■ **Data**:
>>>>>
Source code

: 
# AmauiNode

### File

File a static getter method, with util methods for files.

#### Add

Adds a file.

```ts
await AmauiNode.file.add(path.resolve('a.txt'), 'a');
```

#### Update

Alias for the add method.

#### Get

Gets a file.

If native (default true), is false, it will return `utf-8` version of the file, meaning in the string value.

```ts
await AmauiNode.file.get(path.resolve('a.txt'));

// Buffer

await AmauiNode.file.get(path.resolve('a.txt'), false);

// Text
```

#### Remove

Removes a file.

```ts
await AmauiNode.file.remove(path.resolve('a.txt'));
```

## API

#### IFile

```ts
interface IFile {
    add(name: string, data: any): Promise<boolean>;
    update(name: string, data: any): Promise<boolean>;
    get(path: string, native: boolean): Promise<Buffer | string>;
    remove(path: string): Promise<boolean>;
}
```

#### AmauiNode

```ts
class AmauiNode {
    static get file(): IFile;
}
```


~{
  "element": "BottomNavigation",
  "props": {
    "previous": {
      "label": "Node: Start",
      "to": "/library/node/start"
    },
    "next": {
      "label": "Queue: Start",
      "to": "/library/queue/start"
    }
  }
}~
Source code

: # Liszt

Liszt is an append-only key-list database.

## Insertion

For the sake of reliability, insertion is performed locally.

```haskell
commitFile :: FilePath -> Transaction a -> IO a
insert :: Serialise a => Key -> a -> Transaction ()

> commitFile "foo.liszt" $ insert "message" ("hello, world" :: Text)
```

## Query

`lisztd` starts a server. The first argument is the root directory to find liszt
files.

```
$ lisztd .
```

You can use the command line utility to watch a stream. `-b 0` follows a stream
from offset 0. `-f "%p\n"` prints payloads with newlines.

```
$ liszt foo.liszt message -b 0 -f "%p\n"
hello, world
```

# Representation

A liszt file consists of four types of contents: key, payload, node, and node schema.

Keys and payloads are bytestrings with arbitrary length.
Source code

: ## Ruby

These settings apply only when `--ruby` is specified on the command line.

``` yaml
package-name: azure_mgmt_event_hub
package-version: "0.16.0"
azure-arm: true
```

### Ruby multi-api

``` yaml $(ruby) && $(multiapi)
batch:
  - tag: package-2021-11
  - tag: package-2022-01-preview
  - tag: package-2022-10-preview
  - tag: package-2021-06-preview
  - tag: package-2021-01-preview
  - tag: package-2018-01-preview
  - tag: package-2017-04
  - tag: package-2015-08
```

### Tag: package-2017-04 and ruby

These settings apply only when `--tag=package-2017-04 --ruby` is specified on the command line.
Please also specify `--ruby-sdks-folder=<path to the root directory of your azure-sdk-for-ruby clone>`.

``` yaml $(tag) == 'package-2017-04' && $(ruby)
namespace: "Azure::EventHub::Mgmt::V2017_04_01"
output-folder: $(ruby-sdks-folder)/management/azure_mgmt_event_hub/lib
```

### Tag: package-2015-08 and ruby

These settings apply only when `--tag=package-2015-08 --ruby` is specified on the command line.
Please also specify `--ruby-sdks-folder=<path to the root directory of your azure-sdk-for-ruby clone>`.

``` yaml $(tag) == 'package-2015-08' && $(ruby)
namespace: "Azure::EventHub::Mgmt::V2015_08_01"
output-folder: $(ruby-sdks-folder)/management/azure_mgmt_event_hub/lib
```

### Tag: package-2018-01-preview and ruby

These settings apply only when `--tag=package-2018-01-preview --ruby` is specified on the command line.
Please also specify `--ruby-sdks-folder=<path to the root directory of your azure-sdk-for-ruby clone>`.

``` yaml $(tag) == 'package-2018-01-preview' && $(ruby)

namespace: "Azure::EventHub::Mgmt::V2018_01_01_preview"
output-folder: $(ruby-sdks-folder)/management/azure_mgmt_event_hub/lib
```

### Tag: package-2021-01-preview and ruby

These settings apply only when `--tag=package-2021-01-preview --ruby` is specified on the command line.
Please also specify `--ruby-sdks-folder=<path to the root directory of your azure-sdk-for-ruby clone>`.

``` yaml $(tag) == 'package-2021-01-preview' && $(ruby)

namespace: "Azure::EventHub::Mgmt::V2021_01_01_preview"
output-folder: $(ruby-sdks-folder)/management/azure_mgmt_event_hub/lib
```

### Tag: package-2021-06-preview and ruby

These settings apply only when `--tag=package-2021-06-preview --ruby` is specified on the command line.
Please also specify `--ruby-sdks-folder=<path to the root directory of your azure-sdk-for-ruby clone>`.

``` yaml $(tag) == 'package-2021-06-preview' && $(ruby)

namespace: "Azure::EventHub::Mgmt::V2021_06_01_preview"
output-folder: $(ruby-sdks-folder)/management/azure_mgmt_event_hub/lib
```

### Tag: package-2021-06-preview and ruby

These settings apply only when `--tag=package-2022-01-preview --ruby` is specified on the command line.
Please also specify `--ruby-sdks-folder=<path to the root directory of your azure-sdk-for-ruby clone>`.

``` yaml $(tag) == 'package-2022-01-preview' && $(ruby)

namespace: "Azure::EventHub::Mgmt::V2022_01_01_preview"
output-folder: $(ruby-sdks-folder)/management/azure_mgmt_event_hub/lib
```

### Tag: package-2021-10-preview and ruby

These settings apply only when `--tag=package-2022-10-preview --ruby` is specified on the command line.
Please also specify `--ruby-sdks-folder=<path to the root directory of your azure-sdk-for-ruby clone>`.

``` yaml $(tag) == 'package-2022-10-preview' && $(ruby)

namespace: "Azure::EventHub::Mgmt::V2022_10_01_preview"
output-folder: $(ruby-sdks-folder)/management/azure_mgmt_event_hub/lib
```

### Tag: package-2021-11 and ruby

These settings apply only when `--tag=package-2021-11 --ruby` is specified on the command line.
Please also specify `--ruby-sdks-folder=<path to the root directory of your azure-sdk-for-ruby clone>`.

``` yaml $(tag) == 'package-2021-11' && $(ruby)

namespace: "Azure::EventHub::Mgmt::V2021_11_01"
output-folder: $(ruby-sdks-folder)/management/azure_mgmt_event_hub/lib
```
<<<<<
■ **Task prompt**:
Bring together each line above where the string "version" turns up.

■ **Written answer**:
If native (default true), is false, it will return `utf-8` version of the file, meaning in the string value.
package-version: "0.16.0"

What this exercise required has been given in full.